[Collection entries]
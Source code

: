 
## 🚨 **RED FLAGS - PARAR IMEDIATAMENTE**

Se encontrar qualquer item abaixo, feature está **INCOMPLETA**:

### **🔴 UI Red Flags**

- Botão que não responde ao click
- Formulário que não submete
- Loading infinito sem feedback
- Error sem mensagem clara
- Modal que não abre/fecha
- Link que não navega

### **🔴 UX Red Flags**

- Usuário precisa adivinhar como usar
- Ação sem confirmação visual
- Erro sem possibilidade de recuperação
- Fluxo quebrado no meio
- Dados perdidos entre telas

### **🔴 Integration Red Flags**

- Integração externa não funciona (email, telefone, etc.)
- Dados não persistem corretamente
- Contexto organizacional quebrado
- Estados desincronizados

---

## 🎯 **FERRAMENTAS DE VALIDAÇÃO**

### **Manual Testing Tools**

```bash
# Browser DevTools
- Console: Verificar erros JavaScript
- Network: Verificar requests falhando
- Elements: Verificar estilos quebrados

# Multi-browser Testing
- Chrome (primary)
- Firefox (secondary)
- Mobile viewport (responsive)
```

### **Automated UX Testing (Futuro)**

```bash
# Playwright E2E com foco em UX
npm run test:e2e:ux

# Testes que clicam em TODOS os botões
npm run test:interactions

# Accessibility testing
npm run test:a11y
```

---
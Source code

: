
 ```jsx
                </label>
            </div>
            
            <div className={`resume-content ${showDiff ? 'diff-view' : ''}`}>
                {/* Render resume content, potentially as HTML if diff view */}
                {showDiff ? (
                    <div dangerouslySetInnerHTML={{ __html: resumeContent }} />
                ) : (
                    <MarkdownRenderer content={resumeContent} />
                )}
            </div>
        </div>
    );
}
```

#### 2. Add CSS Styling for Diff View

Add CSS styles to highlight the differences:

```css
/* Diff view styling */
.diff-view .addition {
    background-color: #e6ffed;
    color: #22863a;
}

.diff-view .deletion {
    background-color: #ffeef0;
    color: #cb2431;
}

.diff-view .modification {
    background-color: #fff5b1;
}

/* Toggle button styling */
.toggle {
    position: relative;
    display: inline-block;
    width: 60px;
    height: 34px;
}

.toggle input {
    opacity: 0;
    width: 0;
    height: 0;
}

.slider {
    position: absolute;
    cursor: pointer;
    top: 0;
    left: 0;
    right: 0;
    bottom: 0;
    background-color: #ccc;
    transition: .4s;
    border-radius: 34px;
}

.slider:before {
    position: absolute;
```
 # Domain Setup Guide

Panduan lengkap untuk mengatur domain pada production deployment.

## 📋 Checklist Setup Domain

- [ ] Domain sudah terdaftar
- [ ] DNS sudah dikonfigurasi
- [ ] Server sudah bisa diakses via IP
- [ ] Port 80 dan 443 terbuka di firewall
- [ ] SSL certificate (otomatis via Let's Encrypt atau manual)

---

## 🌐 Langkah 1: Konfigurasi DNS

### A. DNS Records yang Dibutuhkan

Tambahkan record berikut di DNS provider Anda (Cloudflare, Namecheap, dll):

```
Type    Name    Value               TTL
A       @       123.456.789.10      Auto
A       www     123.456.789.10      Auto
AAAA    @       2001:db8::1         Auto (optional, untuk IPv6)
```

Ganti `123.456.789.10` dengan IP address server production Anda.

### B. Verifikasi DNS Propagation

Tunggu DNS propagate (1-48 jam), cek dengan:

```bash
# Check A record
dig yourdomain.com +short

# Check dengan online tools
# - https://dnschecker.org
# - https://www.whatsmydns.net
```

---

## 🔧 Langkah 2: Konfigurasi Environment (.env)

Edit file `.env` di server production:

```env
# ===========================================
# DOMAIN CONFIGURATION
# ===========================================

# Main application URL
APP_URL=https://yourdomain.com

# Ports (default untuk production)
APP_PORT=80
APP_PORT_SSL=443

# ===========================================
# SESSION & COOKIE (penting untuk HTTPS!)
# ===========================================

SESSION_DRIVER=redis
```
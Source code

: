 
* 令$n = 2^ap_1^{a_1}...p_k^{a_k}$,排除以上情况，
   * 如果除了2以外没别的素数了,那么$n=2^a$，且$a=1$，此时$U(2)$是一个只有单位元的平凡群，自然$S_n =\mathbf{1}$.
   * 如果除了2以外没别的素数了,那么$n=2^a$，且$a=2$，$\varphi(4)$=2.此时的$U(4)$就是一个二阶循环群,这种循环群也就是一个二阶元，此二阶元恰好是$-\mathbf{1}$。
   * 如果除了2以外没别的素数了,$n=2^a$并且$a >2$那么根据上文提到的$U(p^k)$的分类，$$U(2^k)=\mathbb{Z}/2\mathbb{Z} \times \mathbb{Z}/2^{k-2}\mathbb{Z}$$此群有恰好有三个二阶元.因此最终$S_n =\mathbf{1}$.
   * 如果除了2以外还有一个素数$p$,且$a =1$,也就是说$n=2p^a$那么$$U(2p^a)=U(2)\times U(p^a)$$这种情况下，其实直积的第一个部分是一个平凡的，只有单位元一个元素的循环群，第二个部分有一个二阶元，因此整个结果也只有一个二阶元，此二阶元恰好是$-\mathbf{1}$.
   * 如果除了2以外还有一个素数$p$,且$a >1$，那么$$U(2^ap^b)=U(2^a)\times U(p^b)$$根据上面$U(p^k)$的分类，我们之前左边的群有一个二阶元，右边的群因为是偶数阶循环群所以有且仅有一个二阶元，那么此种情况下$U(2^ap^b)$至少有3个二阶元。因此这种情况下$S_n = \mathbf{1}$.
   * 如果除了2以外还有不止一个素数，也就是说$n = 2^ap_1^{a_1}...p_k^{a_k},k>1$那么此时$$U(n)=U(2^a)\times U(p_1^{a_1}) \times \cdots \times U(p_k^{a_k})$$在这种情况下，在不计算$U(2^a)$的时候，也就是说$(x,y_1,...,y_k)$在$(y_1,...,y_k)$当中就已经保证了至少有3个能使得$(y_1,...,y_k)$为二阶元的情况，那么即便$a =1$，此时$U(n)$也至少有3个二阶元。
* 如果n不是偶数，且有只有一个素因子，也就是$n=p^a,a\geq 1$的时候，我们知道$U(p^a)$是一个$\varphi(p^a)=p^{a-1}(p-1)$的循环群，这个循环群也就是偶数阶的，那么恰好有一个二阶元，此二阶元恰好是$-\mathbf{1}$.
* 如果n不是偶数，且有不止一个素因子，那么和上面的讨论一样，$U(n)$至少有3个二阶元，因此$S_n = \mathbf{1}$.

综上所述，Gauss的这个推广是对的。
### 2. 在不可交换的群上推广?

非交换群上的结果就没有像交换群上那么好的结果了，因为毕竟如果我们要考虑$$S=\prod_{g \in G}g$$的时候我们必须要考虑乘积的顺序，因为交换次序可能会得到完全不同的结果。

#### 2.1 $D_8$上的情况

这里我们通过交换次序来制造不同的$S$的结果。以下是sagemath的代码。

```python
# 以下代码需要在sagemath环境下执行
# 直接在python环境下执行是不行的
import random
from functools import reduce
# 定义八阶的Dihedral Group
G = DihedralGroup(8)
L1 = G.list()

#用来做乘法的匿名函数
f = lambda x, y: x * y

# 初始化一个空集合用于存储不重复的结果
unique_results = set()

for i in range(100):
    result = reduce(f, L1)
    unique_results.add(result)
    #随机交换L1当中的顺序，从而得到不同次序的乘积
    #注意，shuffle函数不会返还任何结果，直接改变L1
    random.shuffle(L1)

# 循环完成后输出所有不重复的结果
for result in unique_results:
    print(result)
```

** Your instructions **
Set every line down again exactly. Begin with the first line of the entries and finish with the line containing "- Contexto organizacional quebrado".

** Written answer **
Source code

: 
## 🚨 **RED FLAGS - PARAR IMEDIATAMENTE**

Se encontrar qualquer item abaixo, feature está **INCOMPLETA**:

### **🔴 UI Red Flags**

- Botão que não responde ao click
- Formulário que não submete
- Loading infinito sem feedback
- Error sem mensagem clara
- Modal que não abre/fecha
- Link que não navega

### **🔴 UX Red Flags**

- Usuário precisa adivinhar como usar
- Ação sem confirmação visual
- Erro sem possibilidade de recuperação
- Fluxo quebrado no meio
- Dados perdidos entre telas

### **🔴 Integration Red Flags**

- Integração externa não funciona (email, telefone, etc.)
- Dados não persistem corretamente
- Contexto organizacional quebrado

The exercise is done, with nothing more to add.